EXERCISE REQUIREMENTS:
Show each line from the records below in which the word "designed" occurs.

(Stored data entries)
____
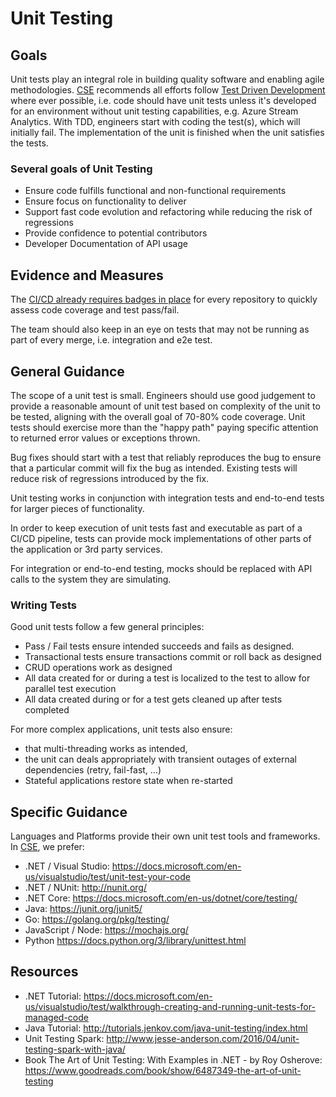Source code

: # Unit Testing

## Goals

Unit tests play an integral role in building quality software and enabling agile methodologies. [CSE](../CSE.md) recommends all efforts follow [Test Driven Development](http://deviq.com/test-driven-development/) where ever possible, i.e. code should have unit tests unless it's developed for an environment without unit testing capabilities, e.g. Azure Stream Analytics. With TDD, engineers start with coding the test(s), which will initially fail. The implementation of the unit is finished when the unit satisfies the tests.

### Several goals of Unit Testing

- Ensure code fulfills functional and non-functional requirements
- Ensure focus on functionality to deliver
- Support fast code evolution and refactoring while reducing the risk of regressions
- Provide confidence to potential contributors 
- Developer Documentation of API usage

## Evidence and Measures

The [CI/CD already requires badges in place](../Engineering/CICD.md) for every repository to quickly assess code coverage and test pass/fail.

The team should also keep in an eye on tests that may not be running as part of every merge, i.e. integration and e2e test.

## General Guidance

The scope of a unit test is small. Engineers should use good judgement to provide a reasonable amount of unit test based on complexity of the unit to be tested, aligning with the overall goal of 70-80% code coverage. Unit tests should exercise more than the "happy path" paying specific attention to returned error values or exceptions thrown.

Bug fixes should start with a test that reliably reproduces the bug to ensure that a particular commit will fix the bug as intended. Existing tests will reduce risk of regressions introduced by the fix.

Unit testing works in conjunction with integration tests and end-to-end tests for larger pieces of functionality.

In order to keep execution of unit tests fast and executable as part of a CI/CD pipeline, tests can provide mock implementations of other parts of the application or 3rd party services.

For integration or end-to-end testing, mocks should be replaced with API calls to the system they are simulating.

### Writing Tests

Good unit tests follow a few general principles:

- Pass / Fail tests ensure intended succeeds and fails as designed.
- Transactional tests ensure transactions commit or roll back as designed
- CRUD operations work as designed
- All data created for or during a test is localized to the test to allow for parallel test execution
- All data created during or for a test gets cleaned up after tests completed

For more complex applications, unit tests also ensure:

- that multi-threading works as intended,
- the unit can deals appropriately with transient outages of external dependencies (retry, fail-fast, …)
- Stateful applications restore state when re-started

## Specific Guidance

Languages and Platforms provide their own unit test tools and frameworks. In [CSE](../CSE.md), we prefer:

- .NET / Visual Studio: <https://docs.microsoft.com/en-us/visualstudio/test/unit-test-your-code>
- .NET / NUnit: <http://nunit.org/>
- .NET Core: <https://docs.microsoft.com/en-us/dotnet/core/testing/>
- Java: <https://junit.org/junit5/>
- Go: <https://golang.org/pkg/testing/>
- JavaScript / Node: <https://mochajs.org/>
- Python <https://docs.python.org/3/library/unittest.html>

## Resources

- .NET Tutorial: <https://docs.microsoft.com/en-us/visualstudio/test/walkthrough-creating-and-running-unit-tests-for-managed-code>
- Java Tutorial: <http://tutorials.jenkov.com/java-unit-testing/index.html>
- Unit Testing Spark: <http://www.jesse-anderson.com/2016/04/unit-testing-spark-with-java/>
- Book The Art of Unit Testing: With Examples in .NET - by Roy Osherove: <https://www.goodreads.com/book/show/6487349-the-art-of-unit-testing>
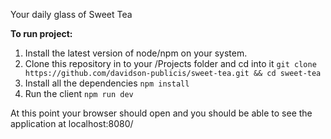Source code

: Your daily glass of Sweet Tea

**To run project:**

1. Install the latest version of node/npm on your system.
2. Clone this repository in to your /Projects folder and cd into it `git clone https://github.com/davidson-publicis/sweet-tea.git && cd sweet-tea`
3. Install all the dependencies `npm install`
4. Run the client `npm run dev`

At this point your browser should open and you should be able to see the application at localhost:8080/

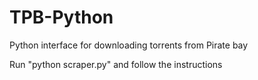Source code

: # TPB-Python
Python interface for downloading torrents from Pirate bay

Run "python scraper.py" and follow the instructions
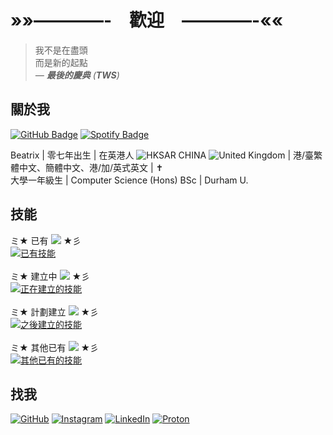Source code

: # »»————-　歡迎　————-««

> 我不是在盡頭<br />
> 而是新的起點<br />
> *&mdash; **最後的慶典** (**TWS**)*

## 關於我

[![GitHub Badge](https://img.shields.io/badge/GitHub-@beatrix--chan-181717?logo=github)](https://github.com/beatrix-chan) [![Spotify Badge](https://img.shields.io/badge/正在播放-Cheers_to_Youth-1ed760?logo=spotify)](https://open.spotify.com/track/1XvOEvWtfa879Wk1wKHZ1M?si=3bc695579e414c00)

Beatrix | 零七年出生 | 在英港人 ![HKSAR CHINA](https://api.iconify.design/emojione-v1:flag-for-hong-kong-sar-china.svg) ![United Kingdom](https://api.iconify.design/twemoji:flag-united-kingdom.svg) | 港/臺繁體中文、簡體中文、港/加/英式英文 | :latin_cross:<br />
大學一年級生 | Computer Science (Hons) BSc | Durham U.

## 技能

ミ★ 已有 [![](https://files.catbox.moe/pt4tlt.gif)](https://rentry.co/dazaisentranceexam) ★彡<br />
[![已有技能](https://skills.syvixor.com/api/icons?i=html,css,python,git)](https://builder.syvixor.com/)<br />
<br />
ミ★ 建立中 [![](https://files.catbox.moe/0m1pa5.gif)](https://rentry.co/dazaisentranceexam) ★彡<br />
[![正在建立的技能](https://skills.syvixor.com/api/icons?i=ruby,javascript,typescript,nodejs,reactjs,reactivenative,docker)](https://builder.syvixor.com/)<br />
<br />
ミ★ 計劃建立 [![](https://files.catbox.moe/3afmy8.gif)](https://rentry.co/dazaisentranceexam) ★彡<br />
[![之後建立的技能](https://skills.syvixor.com/api/icons?i=java,swift,amazonwebservices,c,cpp,csharp,r,golang)](https://builder.syvixor.com/)<br />
<br />
ミ★ 其他已有 [![](https://files.catbox.moe/rzksqu.gif)](https://rentry.co/dazaisentranceexam) ★彡<br />
[![其他已有的技能](https://skills.syvixor.com/api/icons?i=markdown,adobephotoshop,adobeillustrator,adobeindesign,figma,latex,anaconda,netlify)](https://builder.syvixor.com/)<br />

## 找我

[![GitHub](https://skills.syvixor.com/api/icons?i=github)](https://github.com/beatrix-chan) [![Instagram](https://skills.syvixor.com/api/icons?i=instagram)](https://instagram.com/beatrix._.chan) [![LinkedIn](https://skills.syvixor.com/api/icons?i=linkedin)](https://uk.linkedin.com/in/beatrix-chan-52466b31b) [![Proton](https://skills.syvixor.com/api/icons?i=protonmail)](mailto:beatrix.chan.dev@proton.me)
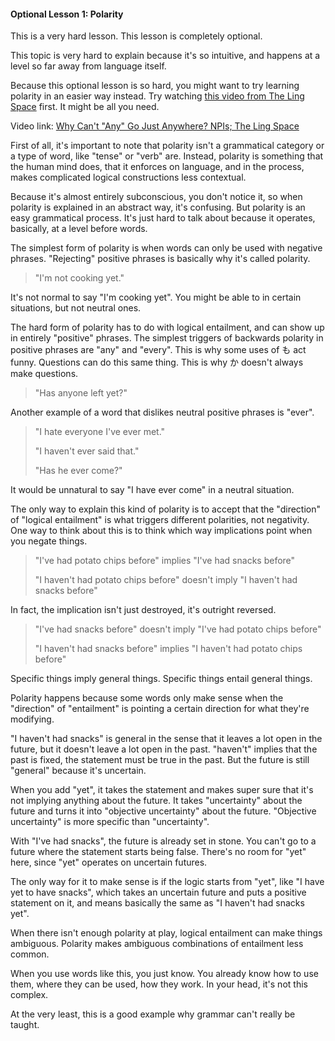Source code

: #### Optional Lesson 1: Polarity

<div class="warning">
This is a very hard lesson. This lesson is completely optional.
</div>

This topic is very hard to explain because it's so intuitive, and happens at a level so far away from language itself.

Because this optional lesson is so hard, you might want to try learning polarity in an easier way instead. Try watching [this video from The Ling Space](https://www.youtube.com/watch?v=vd8cjyxHQdw) first. It might be all you need.

Video link: [Why Can't "Any" Go Just Anywhere? NPIs; The Ling Space](https://www.youtube.com/watch?v=vd8cjyxHQdw)

First of all, it's important to note that polarity isn't a grammatical category or a type of word, like "tense" or "verb" are. Instead, polarity is something that the human mind does, that it enforces on language, and in the process, makes complicated logical constructions less contextual.

Because it's almost entirely subconscious, you don't notice it, so when polarity is explained in an abstract way, it's confusing. But polarity is an easy grammatical process. It's just hard to talk about because it operates, basically, at a level before words.

The simplest form of polarity is when words can only be used with negative phrases. "Rejecting" positive phrases is basically why it's called polarity.

> "I'm not cooking yet."

It's not normal to say "I'm cooking yet". You might be able to in certain situations, but not neutral ones.

The hard form of polarity has to do with logical entailment, and can show up in entirely "positive" phrases. The simplest triggers of backwards polarity in positive phrases are "any" and "every". This is why some uses of も act funny. Questions can do this same thing. This is why か doesn't always make questions.

> "Has anyone left yet?"

Another example of a word that dislikes neutral positive phrases is "ever".

> "I hate everyone I've ever met."
>
> "I haven't ever said that."
>
> "Has he ever come?"

It would be unnatural to say "I have ever come" in a neutral situation.

The only way to explain this kind of polarity is to accept that the "direction" of "logical entailment" is what triggers different polarities, not negativity. One way to think about this is to think which way implications point when you negate things.

> "I've had potato chips before" implies "I've had snacks before"
>
> "I haven't had potato chips before" doesn't imply "I haven't had snacks before"

In fact, the implication isn't just destroyed, it's outright reversed.

> "I've had snacks before" doesn't imply "I've had potato chips before"
>
> "I haven't had snacks before" implies "I haven't had potato chips before"

Specific things imply general things. Specific things entail general things.

Polarity happens because some words only make sense when the "direction" of "entailment" is pointing a certain direction for what they're modifying.

"I haven't had snacks" is general in the sense that it leaves a lot open in the future, but it doesn't leave a lot open in the past. "haven't" implies that the past is fixed, the statement must be true in the past. But the future is still "general" because it's uncertain.

When you add "yet", it takes the statement and makes super sure that it's not implying anything about the future. It takes "uncertainty" about the future and turns it into "objective uncertainty" about the future. "Objective uncertainty" is more specific than "uncertainty".

With "I've had snacks", the future is already set in stone. You can't go to a future where the statement starts being false. There's no room for "yet" here, since "yet" operates on uncertain futures.

The only way for it to make sense is if the logic starts from "yet", like "I have yet to have snacks", which takes an uncertain future and puts a positive statement on it, and means basically the same as "I haven't had snacks yet".

When there isn't enough polarity at play, logical entailment can make things ambiguous. Polarity makes ambiguous combinations of entailment less common.

When you use words like this, you just know. You already know how to use them, where they can be used, how they work. In your head, it's not this complex.

At the very least, this is a good example why grammar can't really be taught.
____
COMPLETED TASK:
- Pass / Fail tests ensure intended succeeds and fails as designed.
- Transactional tests ensure transactions commit or roll back as designed
- CRUD operations work as designed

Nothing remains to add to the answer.